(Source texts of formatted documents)
..............................

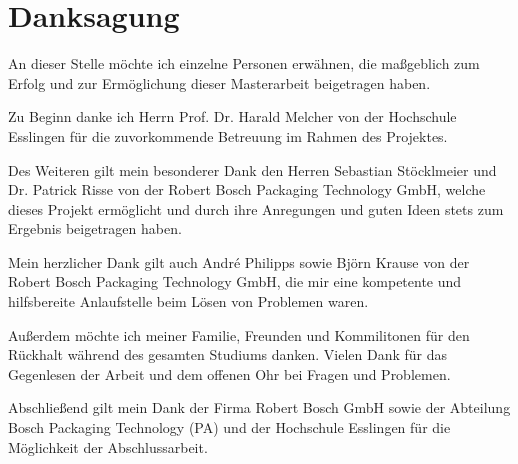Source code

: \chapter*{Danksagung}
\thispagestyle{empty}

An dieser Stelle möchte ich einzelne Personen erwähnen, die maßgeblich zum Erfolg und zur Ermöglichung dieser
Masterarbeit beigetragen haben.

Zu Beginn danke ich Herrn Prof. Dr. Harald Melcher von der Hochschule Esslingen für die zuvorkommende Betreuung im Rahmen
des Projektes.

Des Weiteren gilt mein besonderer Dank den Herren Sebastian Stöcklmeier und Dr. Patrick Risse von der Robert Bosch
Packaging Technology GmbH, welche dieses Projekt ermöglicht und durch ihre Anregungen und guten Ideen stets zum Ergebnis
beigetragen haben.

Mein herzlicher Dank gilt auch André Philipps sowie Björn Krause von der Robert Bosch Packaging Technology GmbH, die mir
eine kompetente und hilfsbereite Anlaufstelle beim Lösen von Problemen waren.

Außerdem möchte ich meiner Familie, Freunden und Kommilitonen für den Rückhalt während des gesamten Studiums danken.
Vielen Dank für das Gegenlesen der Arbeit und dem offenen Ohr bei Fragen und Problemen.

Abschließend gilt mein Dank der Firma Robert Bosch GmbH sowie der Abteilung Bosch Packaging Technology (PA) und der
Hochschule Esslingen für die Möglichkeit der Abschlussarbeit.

..............................

Copy the records exactly; no image should appear in the result.

Source code

: \chapter*{Danksagung}
\thispagestyle{empty}

An dieser Stelle möchte ich einzelne Personen erwähnen, die maßgeblich zum Erfolg und zur Ermöglichung dieser
Masterarbeit beigetragen haben.

Zu Beginn danke ich Herrn Prof. Dr. Harald Melcher von der Hochschule Esslingen für die zuvorkommende Betreuung im Rahmen
des Projektes.

Des Weiteren gilt mein besonderer Dank den Herren Sebastian Stöcklmeier und Dr. Patrick Risse von der Robert Bosch
Packaging Technology GmbH, welche dieses Projekt ermöglicht und durch ihre Anregungen und guten Ideen stets zum Ergebnis
beigetragen haben.

Mein herzlicher Dank gilt auch André Philipps sowie Björn Krause von der Robert Bosch Packaging Technology GmbH, die mir
eine kompetente und hilfsbereite Anlaufstelle beim Lösen von Problemen waren.

Außerdem möchte ich meiner Familie, Freunden und Kommilitonen für den Rückhalt während des gesamten Studiums danken.
Vielen Dank für das Gegenlesen der Arbeit und dem offenen Ohr bei Fragen und Problemen.

Abschließend gilt mein Dank der Firma Robert Bosch GmbH sowie der Abteilung Bosch Packaging Technology (PA) und der
Hochschule Esslingen für die Möglichkeit der Abschlussarbeit.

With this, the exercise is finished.